I have a friend...we used to be exceptionally close; for a variety of reasons we're not quite as close anymore, but she's still a good friend. Much of our friendship has always revolved around horses. We met through horses (though it turned out we lived near each other and had other things in common). She'd ridden for a lot of her life, unlike me, but when we met, neither of us had a horse. A few months after we met I got Griggs. Then about six months later she got her horse, William, a big Irish sport horse. At that time we were at the same barn, and we would go on trail together, see each other all the time...

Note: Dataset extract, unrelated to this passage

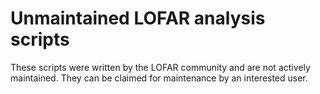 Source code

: # Unmaintained LOFAR analysis scripts

These scripts were written by the LOFAR community and are not actively maintained. They can be claimed for maintenance by an interested user.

She had a lot of issues with William; he never stayed sound for long, had a lot of problems in his left front that the vets were never able to satsfactorily diagnose or cure. In October 2004 she found another horse for serious riding and semi-retired William, though she still used him for trail-riding and a little bit of jumping. A few months later I got Bodie. So our "horse lives" kind of paralleled each other, even though eventually we moved off to different barns - about ten minutes apart - and our riding went in different directions. We still talked about it all the time and helped each other out with all sorts of horse stuff. We do Pilates together once a week and then have lunch, and mostly we talk about horses. This past Monday she was telling me about William's latest issues.
And then yesterday he did something out in his field - took a bad step? stepped in a hole? no one knows - that shattered his left front pastern joint (below his ankle, right above his hoof), and he had to be put down immediately. It all happened in less than an hour. He was only 15. At least he didn't suffer at all; it was quick, and there was absolutely no question about what needed to be done. He didn't even seem to be in much pain - but for my friend, of course, there's plenty of pain, and a great big hole where he used to be.
And for the rest of us who knew him, too. I remember the day he came...I've known him almost as long as I've known Griggs. I can't believe he's gone. And once again, it slams home for me how...fragile they are, these creatures we love so much. And how the same thing could happen to me, at any moment.
I'm trying to immerse myself, escape, in happier fannish thoughts. But I am sad, sad, sad.